Debate sobre o aumento dos casos de violência doméstica durante a quarentena
Enviada em 04/08/2020
O surgimento da pandemia do novo coronavírus resultou em mudanças no jeito de se viver por todo o mundo, tornando-se necessário que as pessoas ficassem em isolamento em suas casas para diminuir o contágio da doença. Contudo, o grave momento de estresse pelo qual o mundo está passando atrelado à intensificação da convivência familiar, têm resultado em um aumento no número de casos de violência doméstica no país. Esses abusos não são frutos da quarentena em si, já que ela apenas contribui para o aumento de tensões dentro do ambiente doméstico, e sim da violência que está enraizada na sociedade brasileira.
De acordo com o filósofo Michel Foucault, toda relação social implica relações de poder, sejam elas profissionais, afetivas ou familiares. Ou seja, existe um indivíduo detentor de poder em relação aos demais em quaisquer ambientes. No âmbito familiar o detentor de poder se caracteriza na maioria das vezes pelo pai, e na ausência deste pela mãe. Os abusos domésticos ocorrem quando se utiliza desse poder para violentar o sujeito inferior à ele, seja de maneira física ou verbal, no caso o pai estaria se aproveitando da inocência e impotência infantil para agredir seu filho. É muito difícil para a criança reportar à alguém que foi violentada, não só pelo fato de o abusador exercer um papel familiar que deveria estar garantido sua proteção, mas também por que ela nem sempre se da conta do que ocorreu ou se sentir culpada pelo ocorrido. A ausência dessas crianças na escola devido ao momento de isolamento torna ainda mais difícil que esses casos sejam reportados às autoridades, porém aumenta suas ocorrências dentro de casa.

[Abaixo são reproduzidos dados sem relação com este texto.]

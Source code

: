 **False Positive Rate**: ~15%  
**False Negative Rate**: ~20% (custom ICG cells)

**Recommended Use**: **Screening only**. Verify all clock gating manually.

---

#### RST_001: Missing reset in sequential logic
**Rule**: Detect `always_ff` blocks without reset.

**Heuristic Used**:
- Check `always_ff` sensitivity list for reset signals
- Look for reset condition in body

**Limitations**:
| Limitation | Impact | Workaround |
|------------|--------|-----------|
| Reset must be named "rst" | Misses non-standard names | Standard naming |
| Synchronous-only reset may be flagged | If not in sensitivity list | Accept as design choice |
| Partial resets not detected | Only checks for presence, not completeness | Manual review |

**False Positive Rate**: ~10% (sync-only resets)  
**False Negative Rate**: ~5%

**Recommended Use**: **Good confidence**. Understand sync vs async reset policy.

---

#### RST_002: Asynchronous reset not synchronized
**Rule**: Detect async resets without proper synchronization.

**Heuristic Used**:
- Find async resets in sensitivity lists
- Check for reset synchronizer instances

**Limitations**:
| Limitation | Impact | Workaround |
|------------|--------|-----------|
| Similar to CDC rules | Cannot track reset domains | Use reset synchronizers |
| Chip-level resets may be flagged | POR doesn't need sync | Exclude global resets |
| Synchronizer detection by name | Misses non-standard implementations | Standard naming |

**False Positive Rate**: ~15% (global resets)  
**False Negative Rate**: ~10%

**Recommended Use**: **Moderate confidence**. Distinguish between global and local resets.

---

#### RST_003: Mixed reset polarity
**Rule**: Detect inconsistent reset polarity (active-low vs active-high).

Abusos de poder em relações familiares por parte dos pais não são a única forma de violência doméstica no Brasil, tendo em vista que são muitos os casos de agressões de filhos contra pais. Em uma pesquisa feita pelo Sistema de Informação de Agravos de Notificação, em 2012 cerca de 4289 casos de violência de filhos contra pais foram registrados. Nesses casos, a agressão ocorre majoritariamente quando os pais são idosos e, consequentemente, mais vulneráveis e dependentes de seus filhos, para mais durante uma pandemia em que fazem parte do maior grupo de risco.
Em conclusão, pode-se afirmar que a quarentena apenas desmascarou e intensificou um problema já enraizado na sociedade brasileira. É preciso lutar contra a violência doméstica, principalmente em tempos que o convívio familiar se mostra tão intenso. É necessário a instrução dos professores para se mostrarem seguros em receber denúncias de alunos e tomarem as devidas atitudes, além de ensiná-los de maneira pedagógica o que é abuso, e os governos devem fiscalizar as casas em que idosos são cuidados para se certificar que não estão sofrendo algum tipo de violência.